I really like to think about CRDs as Forms in the management console. If you look at how you create Kubernetes Clusters in GCP, for example, you will see a page like this:

Here you can hit the Create button immediately and a cluster will be created using the defaults. If you want to fine-tune some of the cluster details, you can do that too, and as you can see, different properties are grouped under different categories to help the user to find the properties that they are looking for. If you check the Crossplane CRD for creating Cluster on GCP you will find that the CRD encodes this form representation into a Kubernetes resource.

Another important aspect is about who the audience is for that form/CRD. You must consider the target audience’s expertise and use cases when deciding which properties to expose. Google Cloud Kubernetes Engine makes it really simple for someone to create a cluster without the need to know all the internals, you can simply hit Create, and you will have a cluster. You want to ensure that your CRDs work that way for your target users.

Once you have your API/CRD/Form information defined and you link this to a Crossplane Composition, the composition is in charge of aggregating the state of all the associated resources.

Without going into much detail on how this works, Crossplane provides a generic controller that will take a composition, create and manage the resources that are defined inside and report an aggregated status to the custom resource that you have associated with the composition.

The composition controller will check on the resources managed by the composition, check their state. If they all are healthy (READY), the parent resource, in this case, “MyComplexApplication” will be marked as ready.

If one of these resources goes down, the parent resource will be also change status.

The aggregation happens by using the Kubernetes reconciliation cycles. This means that each of the resources created by the composition is constantly monitored by Crossplane to check their state.

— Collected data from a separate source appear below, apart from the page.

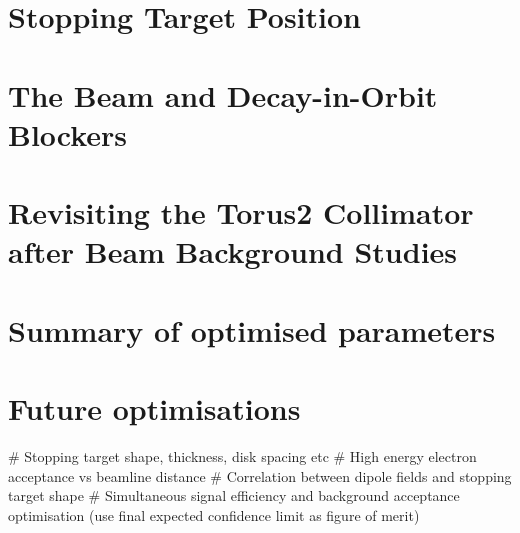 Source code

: \section{Stopping Target Position}
\section{The Beam and Decay-in-Orbit Blockers}

\section{Revisiting the Torus2 Collimator after Beam Background Studies}
\section{Summary of optimised parameters}
\section{Future optimisations}
\begin{easylist}
# Stopping target shape, thickness, disk spacing etc
# High energy electron acceptance vs beamline distance
# Correlation between dipole fields and stopping target shape
# Simultaneous signal efficiency and background acceptance optimisation (use final expected confidence limit as figure of merit)
\end{easylist}
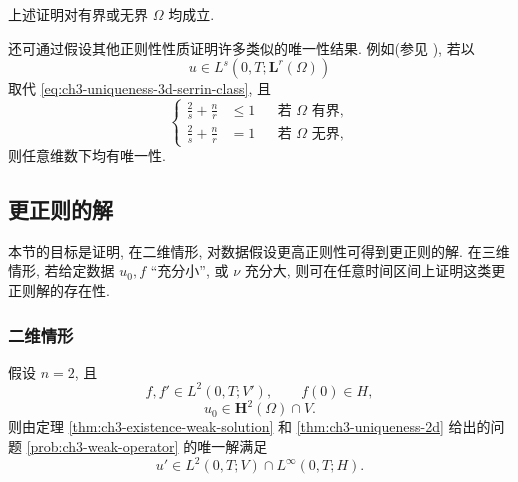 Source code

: \begin{Remark}
\label{rem:ch3-uniqueness-3d-unbounded}
上述证明对有界或无界 $\Omega$ 均成立.
\end{Remark}

\begin{Remark}
\label{rem:ch3-uniqueness-serrin-general}
还可通过假设其他正则性性质证明许多类似的唯一性结果. 例如(参见 ), 若以
\begin{equation}
u\in L^s(0,T;\mathbf L^r(\Omega))
\label{eq:ch3-uniqueness-general-serrin-class}
\end{equation}
取代 \eqref{eq:ch3-uniqueness-3d-serrin-class}, 且
\begin{equation}
\left\{
\begin{aligned}
\frac2s+\frac nr&\leq1&&\text{若 }\Omega\text{ 有界},\\
\frac2s+\frac nr&=1&&\text{若 }\Omega\text{ 无界},
\end{aligned}
\right.
\label{eq:ch3-uniqueness-general-serrin-condition}
\end{equation}
则任意维数下均有唯一性.
\end{Remark}

\hypertarget{chapter-03-subsection-3-5-start}{}
\subsection{更正则的解}
\label{subsec:ch3-more-regular-solutions}
本节的目标是证明, 在二维情形, 对数据假设更高正则性可得到更正则的解. 在三维情形, 若给定数据 $u_0,f$ “充分小”, 或 $\nu$ 充分大, 则可在任意时间区间上证明这类更正则解的存在性.

\subsubsection{二维情形}
\label{subsubsec:ch3-more-regular-2d}

\begin{Theorem}
\label{thm:ch3-more-regular-2d}
假设 $n=2$, 且
\begin{equation}
f,f'\in L^2(0,T;V'),
\qquad f(0)\in H,
\label{eq:ch3-regular-2d-force-assumptions}
\end{equation}
\begin{equation}
u_0\in\mathbf H^2(\Omega)\cap V.
\label{eq:ch3-regular-2d-initial-assumption}
\end{equation}
则由定理 \ref{thm:ch3-existence-weak-solution} 和 \ref{thm:ch3-uniqueness-2d} 给出的问题 \ref{prob:ch3-weak-operator} 的唯一解满足
\begin{equation}
u'\in L^2(0,T;V)\cap L^\infty(0,T;H).
\label{eq:ch3-regular-2d-time-regularity}
\end{equation}
\end{Theorem}


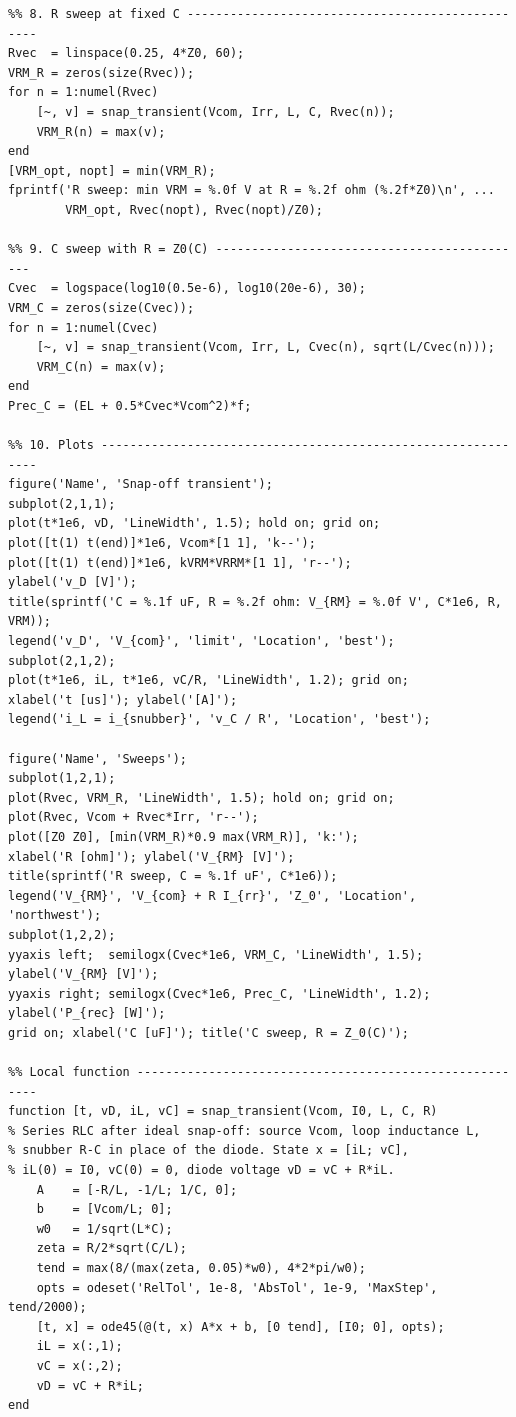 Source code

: \documentclass[11pt,a4paper]{article}
\begin{document}
\begin{lstlisting}
%% 8. R sweep at fixed C -------------------------------------------------
Rvec  = linspace(0.25, 4*Z0, 60);
VRM_R = zeros(size(Rvec));
for n = 1:numel(Rvec)
    [~, v] = snap_transient(Vcom, Irr, L, C, Rvec(n));
    VRM_R(n) = max(v);
end
[VRM_opt, nopt] = min(VRM_R);
fprintf('R sweep: min VRM = %.0f V at R = %.2f ohm (%.2f*Z0)\n', ...
        VRM_opt, Rvec(nopt), Rvec(nopt)/Z0);

%% 9. C sweep with R = Z0(C) --------------------------------------------
Cvec  = logspace(log10(0.5e-6), log10(20e-6), 30);
VRM_C = zeros(size(Cvec));
for n = 1:numel(Cvec)
    [~, v] = snap_transient(Vcom, Irr, L, Cvec(n), sqrt(L/Cvec(n)));
    VRM_C(n) = max(v);
end
Prec_C = (EL + 0.5*Cvec*Vcom^2)*f;

%% 10. Plots -------------------------------------------------------------
figure('Name', 'Snap-off transient');
subplot(2,1,1);
plot(t*1e6, vD, 'LineWidth', 1.5); hold on; grid on;
plot([t(1) t(end)]*1e6, Vcom*[1 1], 'k--');
plot([t(1) t(end)]*1e6, kVRM*VRRM*[1 1], 'r--');
ylabel('v_D [V]');
title(sprintf('C = %.1f uF, R = %.2f ohm: V_{RM} = %.0f V', C*1e6, R, VRM));
legend('v_D', 'V_{com}', 'limit', 'Location', 'best');
subplot(2,1,2);
plot(t*1e6, iL, t*1e6, vC/R, 'LineWidth', 1.2); grid on;
xlabel('t [us]'); ylabel('[A]');
legend('i_L = i_{snubber}', 'v_C / R', 'Location', 'best');

figure('Name', 'Sweeps');
subplot(1,2,1);
plot(Rvec, VRM_R, 'LineWidth', 1.5); hold on; grid on;
plot(Rvec, Vcom + Rvec*Irr, 'r--');
plot([Z0 Z0], [min(VRM_R)*0.9 max(VRM_R)], 'k:');
xlabel('R [ohm]'); ylabel('V_{RM} [V]');
title(sprintf('R sweep, C = %.1f uF', C*1e6));
legend('V_{RM}', 'V_{com} + R I_{rr}', 'Z_0', 'Location', 'northwest');
subplot(1,2,2);
yyaxis left;  semilogx(Cvec*1e6, VRM_C, 'LineWidth', 1.5); ylabel('V_{RM} [V]');
yyaxis right; semilogx(Cvec*1e6, Prec_C, 'LineWidth', 1.2); ylabel('P_{rec} [W]');
grid on; xlabel('C [uF]'); title('C sweep, R = Z_0(C)');

%% Local function --------------------------------------------------------
function [t, vD, iL, vC] = snap_transient(Vcom, I0, L, C, R)
% Series RLC after ideal snap-off: source Vcom, loop inductance L,
% snubber R-C in place of the diode. State x = [iL; vC],
% iL(0) = I0, vC(0) = 0, diode voltage vD = vC + R*iL.
    A    = [-R/L, -1/L; 1/C, 0];
    b    = [Vcom/L; 0];
    w0   = 1/sqrt(L*C);
    zeta = R/2*sqrt(C/L);
    tend = max(8/(max(zeta, 0.05)*w0), 4*2*pi/w0);
    opts = odeset('RelTol', 1e-8, 'AbsTol', 1e-9, 'MaxStep', tend/2000);
    [t, x] = ode45(@(t, x) A*x + b, [0 tend], [I0; 0], opts);
    iL = x(:,1);
    vC = x(:,2);
    vD = vC + R*iL;
end
\end{lstlisting}
\end{document}
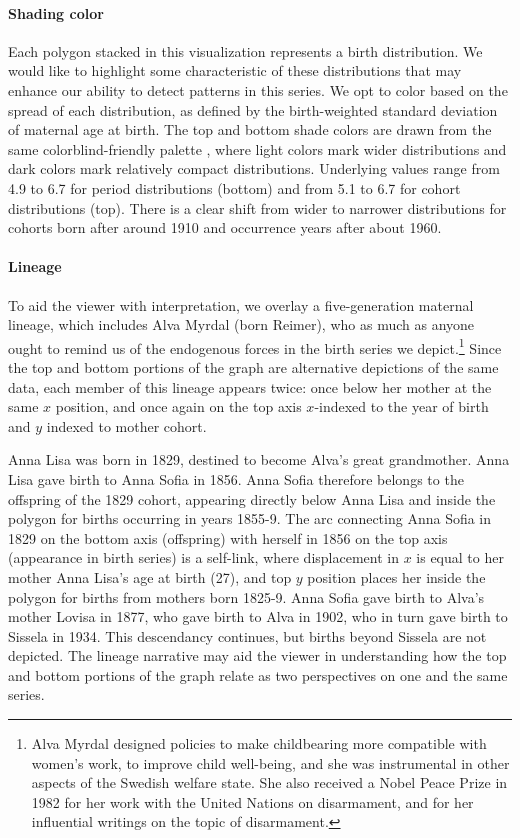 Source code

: \paragraph{Shading color}
Each polygon stacked in this visualization represents a birth distribution. We would like to highlight some characteristic of these distributions that may enhance our ability to detect patterns in this series. We opt to color based on the spread of each distribution, as defined by the birth-weighted standard deviation of maternal age at birth. The top and bottom shade colors are drawn from the same colorblind-friendly palette \citep{viridis}, where light colors mark wider distributions and dark colors mark relatively compact distributions. Underlying values range from 4.9 to 6.7 for period distributions (bottom) and from 5.1 to 6.7 for cohort distributions (top). There is a clear shift from wider to narrower distributions for cohorts born after around 1910 and occurrence years after about 1960.

\paragraph{Lineage}
To aid the viewer with interpretation, we overlay a five-generation maternal lineage, which includes Alva Myrdal (born Reimer), who as much as anyone ought to remind us of the endogenous forces in the birth series we depict.\footnote{Alva Myrdal designed policies to make childbearing more compatible with women's work, to improve child well-being, and she was instrumental in other aspects of the Swedish welfare state. She also received a Nobel Peace Prize in 1982 for her work with the United Nations on disarmament, and for her influential writings on the topic of disarmament.} Since the top and bottom portions of the graph are alternative depictions of the same data, each member of this lineage appears twice: once below her mother at the same $x$ position, and once again on the top axis $x$-indexed to the year of birth and $y$ indexed to mother cohort. 

Anna Lisa was born in 1829, destined to become Alva's great grandmother. Anna Lisa gave birth to Anna Sofia in 1856. Anna Sofia therefore belongs to the offspring of the 1829 cohort, appearing directly below Anna Lisa and inside the polygon for births occurring in years 1855-9. The arc connecting Anna Sofia in 1829 on the bottom axis (offspring) with herself in 1856 on the top axis (appearance in birth series) is a self-link, where displacement in $x$ is equal to her mother Anna Lisa's age at birth (27), and top $y$ position places her inside the polygon for births from mothers born 1825-9. Anna Sofia gave birth to Alva's mother Lovisa in 1877, who gave birth to Alva in 1902, who in turn gave birth to Sissela in 1934. This descendancy continues, but births beyond Sissela are not depicted. The lineage narrative may aid the viewer in understanding how the top and bottom portions of the graph relate as two perspectives on one and the same series. 

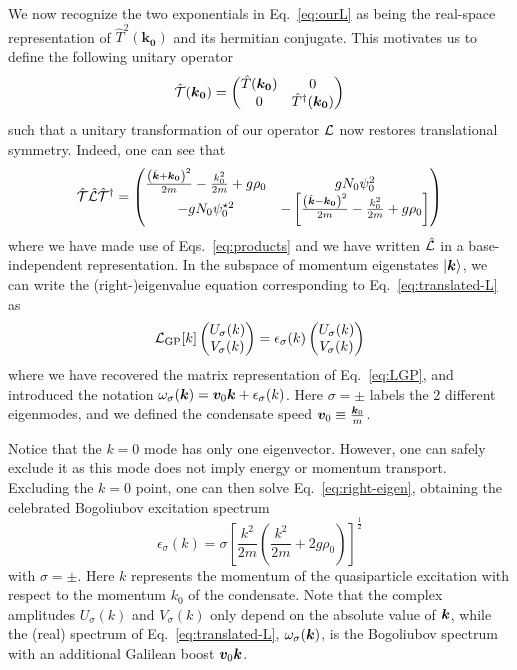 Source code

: We now recognize the two exponentials in Eq.~\eqref{eq:ourL} as being
the real-space representation of $\hat{T}^2(\bm{k_0})$ and its
hermitian conjugate. This motivates us to define the following unitary
operator
%
\begin{equation}\label{eq:ucal}
  \hat{\mathcal{T}}(\bm{k_0}) = \begin{pmatrix} \hat{T}(\bm{k_0}) & 0\\ 0 & \hat{T}^{\dagger}(\bm{k_0}) \end{pmatrix}
\end{equation}
% 
such that a unitary transformation of our operator $\mathcal{L}$ now restores translational
symmetry. Indeed, one can see that
%
\begin{equation}\label{eq:translated-L}
  \hat{\mathcal{T}} \hat{\mathcal{L}} \hat{\mathcal{T}}^{\dagger} = \begin{pmatrix} \frac{\left(\hat{\bm{k}} + \bm{k_0}\right)^2}{2m} - \frac{k_0^2}{2m} + g\rho_0 & g N_0 \psi_0^2\\ - g N_0 \psi_0^{\star 2} & -\left[\frac{\left(\hat{\bm{k}} - \bm{k_0}\right)^2}{2m} - \frac{k_0^2}{2m} + g\rho_0 \right] \end{pmatrix}
\end{equation}
% 
where we have made use of Eqs.~\eqref{eq:products} and we have written
$\hat{\mathcal{L}}$ in a base-independent representation.  In the subspace of
momentum eigenstates $\vert \bm{k} \rangle$, we can write the (right-)eigenvalue
equation corresponding to Eq.~\eqref{eq:translated-L} as
%
\begin{equation}\label{eq:right-eigen}
  \mathcal{L}_{\text{GP}} [k] \begin{pmatrix} U_\sigma(k)\\ V_\sigma(k) \end{pmatrix} = \epsilon_\sigma(k) \begin{pmatrix} U_\sigma(k)\\ V_\sigma(k) \end{pmatrix}
\end{equation}
% 
where we have recovered the matrix representation of
Eq.~\eqref{eq:LGP}, and introduced the notation
$\omega_\sigma(\bm{k}) = \bm{v}_0 \bm{k} + \epsilon_\sigma(k)$. Here
$\sigma = \pm$ labels the 2 different eigenmodes, and we defined the
condensate speed $\bm{v}_0 \equiv \frac{\bm{k}_0}{m}$.

Notice that the $k=0$ mode has only one eigenvector. However, one can
safely exclude it as this mode does not imply energy or momentum
transport. Excluding the $k = 0$ point, one can then solve
Eq.~\eqref{eq:right-eigen}, obtaining the celebrated Bogoliubov
excitation spectrum
%
\begin{equation}\label{eq:bogoliubov}
  \epsilon_\sigma(k) = \sigma \left[\frac{k^2}{2m}\left(\frac{k^2}{2m} + 2 g \rho_0 \right) \right]^{\frac{1}{2}}
\end{equation}
% 
with $\sigma = \pm$. Here $k$ represents the momentum of the
quasiparticle excitation with respect to the momentum $k_0$ of the
condensate. Note that the complex amplitudes $U_\sigma(k)$ and
$V_\sigma(k)$ only depend on the absolute value of $\bm{k}$, while the
(real) spectrum of Eq.~\eqref{eq:translated-L}, $\omega_\sigma(\bm{k})$,
is the Bogoliubov spectrum with an additional Galilean boost
$\bm{v}_0 \bm{k}$.

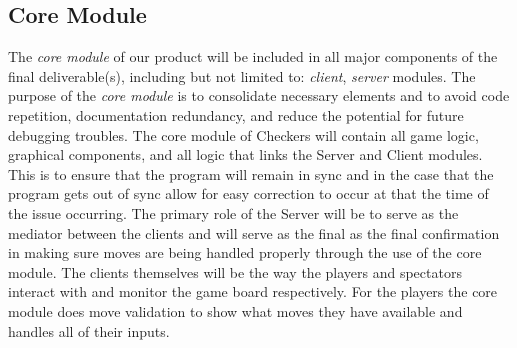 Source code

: \documentclass[letterpaper]{article}
\begin{document}
\subsection{Core Module}
\label{sec:architecture_system1}

The \emph{core module} of our product will be included in all
major components of the final deliverable(s), including but not
limited to: \emph{client}, \emph{server} modules. The purpose of
the \emph{core module} is to consolidate necessary elements and
to avoid code repetition, documentation redundancy, and reduce
the potential for future debugging troubles. The core module 
of Checkers will contain all game logic, graphical components,
and all logic that links the Server and Client modules. This is
to ensure that the program will remain in sync and in the case
that the program gets out of sync allow for easy correction to 
occur at that the time of the issue occurring. The primary role 
of the Server will be to serve as the mediator between the
clients and will serve as the final as the final confirmation in
making sure moves are being handled properly through the use of
the core module. The clients themselves will be the way the
players and spectators interact with and monitor the game board
respectively. For the players the core module does move
validation to show what moves they have available and handles
all of their inputs.

\end{document}
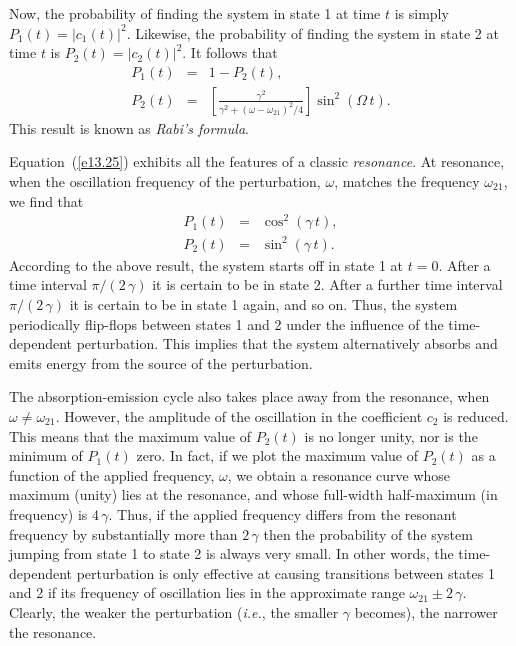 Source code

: Now, the probability of finding the system in state 1 at time $t$ is
simply $P_1(t)=|c_1(t)|^2$. Likewise, the probability of finding the system
in state 2 at time $t$ is $P_2(t)= |c_2(t)|^2$. It follows that
\begin{eqnarray}
P_1(t)&=&1-P_2(t),\\[0.5ex]
P_2(t)&=& \left[\frac{\gamma^2}{\gamma^2 + (\omega-\omega_{21})^2/4}\right]
\sin^2(\Omega\,t).\label{e13.25}
\end{eqnarray}
This result is known as {\em Rabi's formula}.

Equation~(\ref{e13.25}) exhibits all the features of a classic {\em resonance}.
At resonance, when the oscillation frequency of the perturbation, $\omega$,
matches the frequency $\omega_{21}$, we find that
\begin{eqnarray}
P_1(t)&=&\cos^2(\gamma\,t),\\[0.5ex]
P_2(t)&=&\sin^2(\gamma\,t).\label{e13.28}
\end{eqnarray}
According to the above result, the system starts off 
in state 1 at $t=0$. After a time interval $\pi/(2\,\gamma)$ it is certain to be
in state 2. After a further time interval $\pi/(2\,\gamma)$ it is certain
to be in state 1 again, and so on. Thus, the system periodically
flip-flops between states 1 and 2 under the influence of the time-dependent
perturbation. This implies that the system alternatively absorbs and emits
energy from the source of the perturbation.

The absorption-emission cycle also takes place away from the resonance,
when $\omega\neq \omega_{21}$. However, the amplitude of the
oscillation in the coefficient $c_2$ is reduced. This means that the maximum
value of $P_2(t)$ is no longer unity,  nor is the minimum of $P_1(t)$
zero. In fact, if we plot the maximum value of $P_2(t)$ as a function
of the applied frequency, $\omega$, we obtain a resonance curve whose
maximum (unity) lies at the resonance, and whose full-width half-maximum
(in frequency) is $4\,\gamma$. Thus, if the applied frequency differs
from the resonant frequency by substantially more than $2\,\gamma$
then the probability of the system jumping from state 1 to state 2 is
always very small. In other words, the time-dependent
perturbation is only effective at causing transitions between states 1 and 2
if its frequency of oscillation lies in the approximate
range $\omega_{21}\pm 2\,\gamma$. Clearly, the weaker
the perturbation ({\em i.e.}, the smaller $\gamma$ becomes), the narrower
the resonance.

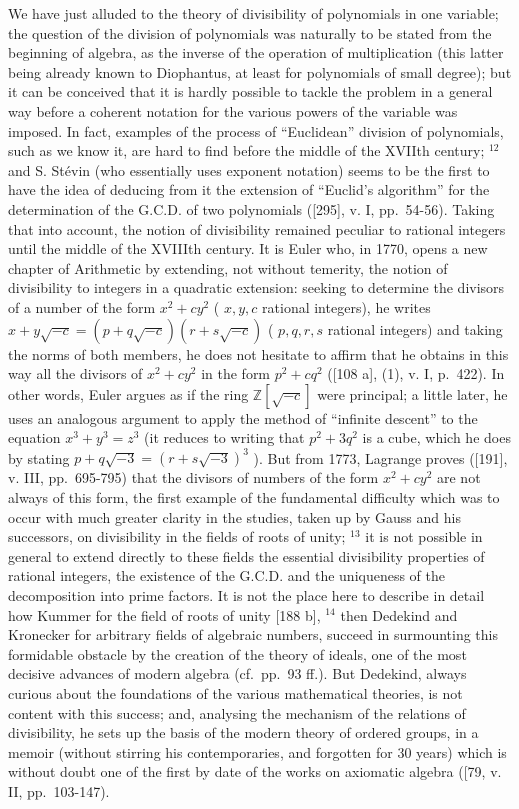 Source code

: We have just alluded to the theory of divisibility of polynomials in one variable; the question of the division of polynomials was naturally to be stated from the beginning of algebra, as the inverse of the operation of multiplication (this latter being already known to Diophantus, at least for polynomials of small degree); but it can be conceived that it is hardly possible to tackle the problem in a general way before a coherent notation for the various powers of the variable was imposed. In fact, examples of the process of ``Euclidean'' division of polynomials, such as we know it, are hard to find before the middle of the XVIIth century; \(^{12}\) and S. Stévin (who essentially uses exponent notation) seems to be the first to have the idea of deducing from it the extension of ``Euclid's algorithm'' for the determination of the G.C.D. of two polynomials ({[}295{]}, v. I, pp.~54-56). Taking that into account, the notion of divisibility remained peculiar to rational integers until the middle of the XVIIIth century. It is Euler who, in 1770, opens a new chapter of Arithmetic by extending, not without temerity, the notion of divisibility to integers in a quadratic extension: seeking to determine the divisors of a number of the form \(x^{2}+cy^{2}\) ( \(x,y,c\) rational integers), he writes \(x+y\sqrt{-c}=(p+q\sqrt{-c})(r+s\sqrt{-c})\) ( \(p,q,r,s\) rational integers) and taking the norms of both members, he does not hesitate to affirm that he obtains in this way all the divisors of \(x^{2}+cy^{2}\) in the form \(p^{2}+cq^{2}\) ({[}108 a{]}, (1), v. I, p.~422). In other words, Euler argues as if the ring \(\mathbb{Z}[\sqrt{-c}]\) were principal; a little later, he uses an analogous argument to apply the method of ``infinite descent'' to the equation \(x^{3}+y^{3}=z^{3}\) (it reduces to writing that \(p^{2}+3q^{2}\) is a cube, which he does by stating \(p+q\sqrt{-3}=(r+s\sqrt{-3})^{3}\) ). But from 1773, Lagrange proves ({[}191{]}, v. III, pp.~695-795) that the divisors of numbers of the form \(x^{2}+cy^{2}\) are not always of this form, the first example of the fundamental difficulty which was to occur with much greater clarity in the studies, taken up by Gauss and his successors, on divisibility in the fields of roots of unity; \(^{13}\) it is not possible in general to extend directly to these fields the essential divisibility properties of rational integers, the existence of the G.C.D. and the uniqueness of the decomposition into prime factors. It is not the place here to describe in detail how Kummer for the field of roots of unity {[}188 b{]}, \(^{14}\) then Dedekind and Kronecker for arbitrary fields of algebraic numbers, succeed in surmounting this formidable obstacle by the creation of the theory of ideals, one of the most decisive advances of modern algebra (cf.~pp.~93 ff.). But Dedekind, always curious about the foundations of the various mathematical theories, is not content with this success; and, analysing the mechanism of the relations of divisibility, he sets up the basis of the modern theory of ordered groups, in a memoir (without stirring his contemporaries, and forgotten for 30 years) which is without doubt one of the first by date of the works on axiomatic algebra ({[}79, v. II, pp.~103-147).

This is particularly important to show that at all times, users of MyComplexApplication have an up-to-date status of all the resources needed for this application to run.

Because this is a generic behavior implemented by Crossplane controllers, and because this kind of orchestration between resources can be implemented without writing our own controllers, it makes a lot of sense for Crossplane to keep showing up as a must tool for building platforms.

But wait, there are some challenges that I don’t have the time to cover here, but I’ve touched on a previous blog post that is still relevant, and you can check it out here. To add context for this blog post, I will just mention a couple:

  • Compositions are great, but they need more flexibility. For example, you should be able to have conditional logic to define when specific resources need to be created and when they shouldn’t. This is currently being addressed in the Crossplane community.
  • Suppose you want to manage a resource not supported by Crossplane providers. In that case, you need to write your own Crossplane Provider, which currently means using KubeBuilder and Go to write a Kubernetes controller.

These limitations made me think about the next project we will evaluate, MetaController, which serves an entirely different purpose but alleviates some of these limitations. But I want to be 100% clear here, I am not saying that you can replace Crossplane with MetaController. Still, I do see in a short team future mechanisms in Crossplane following a similar approach to MetaController to alleviate the pain of these current limitations.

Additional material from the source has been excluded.